Ultra-fast spin-mixing in a diketopyrrolopyrrole monomer/fullerene blend charge transfer state

Abstract

Diketopyrrolopyrrole (DPP) is one of the most common building blocks for small molecules and conjugated polymers designed for organic electronic applications. By attaining a detailed understanding of the photophysical behaviour for a simple DPP-based molecule in fullerene blends, we establish a foundation for spectroscopic investigations into more complex DPP-based systems. Transient absorption spectroscopy (TAS) and time-resolved electron paramagnetic resonance (TR-EPR) spectroscopy are used to examine bulk heterojunction blend films of a small diketopyrrolopyrrole-based molecule, 2,5-bis(2-hexyldecyl)-3,6-di(thiophen-2-yl)-2,5-dihydropyrrolo[3,4-c]pyrrole-1,4-dione (TDPP) with the common fullerene derivatives [6,6]-phenyl-C₆₁-butyric acid methyl ester (PC₆₀BM) and [6,6]-phenyl-C₇₁-butyric acid methyl ester (PC₇₀BM).
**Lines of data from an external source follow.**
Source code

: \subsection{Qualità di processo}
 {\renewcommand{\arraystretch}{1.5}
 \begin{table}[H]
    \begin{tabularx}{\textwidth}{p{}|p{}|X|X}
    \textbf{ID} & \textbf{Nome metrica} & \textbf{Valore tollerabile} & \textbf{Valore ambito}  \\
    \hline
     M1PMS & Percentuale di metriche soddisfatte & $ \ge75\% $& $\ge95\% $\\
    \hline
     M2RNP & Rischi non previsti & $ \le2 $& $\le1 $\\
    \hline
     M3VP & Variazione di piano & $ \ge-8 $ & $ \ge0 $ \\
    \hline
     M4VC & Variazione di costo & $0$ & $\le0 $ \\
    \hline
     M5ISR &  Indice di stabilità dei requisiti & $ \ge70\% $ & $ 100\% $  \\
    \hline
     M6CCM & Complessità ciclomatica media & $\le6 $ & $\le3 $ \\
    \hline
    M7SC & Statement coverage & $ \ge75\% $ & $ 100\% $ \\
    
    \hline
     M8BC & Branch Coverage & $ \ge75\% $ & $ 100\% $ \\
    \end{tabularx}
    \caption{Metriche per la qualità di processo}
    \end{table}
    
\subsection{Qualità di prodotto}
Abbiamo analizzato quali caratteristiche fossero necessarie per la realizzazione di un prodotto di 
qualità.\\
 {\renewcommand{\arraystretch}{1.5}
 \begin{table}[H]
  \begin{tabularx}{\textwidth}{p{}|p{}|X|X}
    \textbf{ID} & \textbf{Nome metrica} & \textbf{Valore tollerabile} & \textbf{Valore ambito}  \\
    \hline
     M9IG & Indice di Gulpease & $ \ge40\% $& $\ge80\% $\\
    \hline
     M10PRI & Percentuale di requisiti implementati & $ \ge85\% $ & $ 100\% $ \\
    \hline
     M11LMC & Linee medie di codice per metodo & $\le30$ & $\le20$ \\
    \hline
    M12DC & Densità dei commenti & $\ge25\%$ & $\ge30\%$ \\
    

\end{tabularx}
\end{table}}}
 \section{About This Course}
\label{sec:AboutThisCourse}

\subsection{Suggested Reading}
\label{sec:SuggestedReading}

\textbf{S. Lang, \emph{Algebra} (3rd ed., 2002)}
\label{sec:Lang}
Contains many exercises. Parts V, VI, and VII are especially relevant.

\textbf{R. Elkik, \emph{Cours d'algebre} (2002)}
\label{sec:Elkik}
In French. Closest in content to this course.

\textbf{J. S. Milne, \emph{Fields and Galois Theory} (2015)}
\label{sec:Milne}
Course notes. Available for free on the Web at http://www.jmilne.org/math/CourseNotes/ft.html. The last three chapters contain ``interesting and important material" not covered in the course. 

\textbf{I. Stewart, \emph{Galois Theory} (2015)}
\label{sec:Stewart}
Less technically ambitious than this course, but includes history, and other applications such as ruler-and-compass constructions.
Following pulsed laser excitation, the spectral signatures of a fullerene anion and a TDPP triplet state are observed on the picosecond timescale by TAS. The presence of these species implies the formation of a TDPP:PCBM charge transfer state that subsequently undergoes ultra-fast spin-mixing and geminate recombination to produce a TDPP triplet state. The overall photophysical mechanism is confirmed by TR-EPR spectroscopy, which unambiguously shows that the TDPP triplet is formed via spin-mixing in the TDPP:PCBM charge transfer state, rather than direct intersystem crossing from the excited singlet state.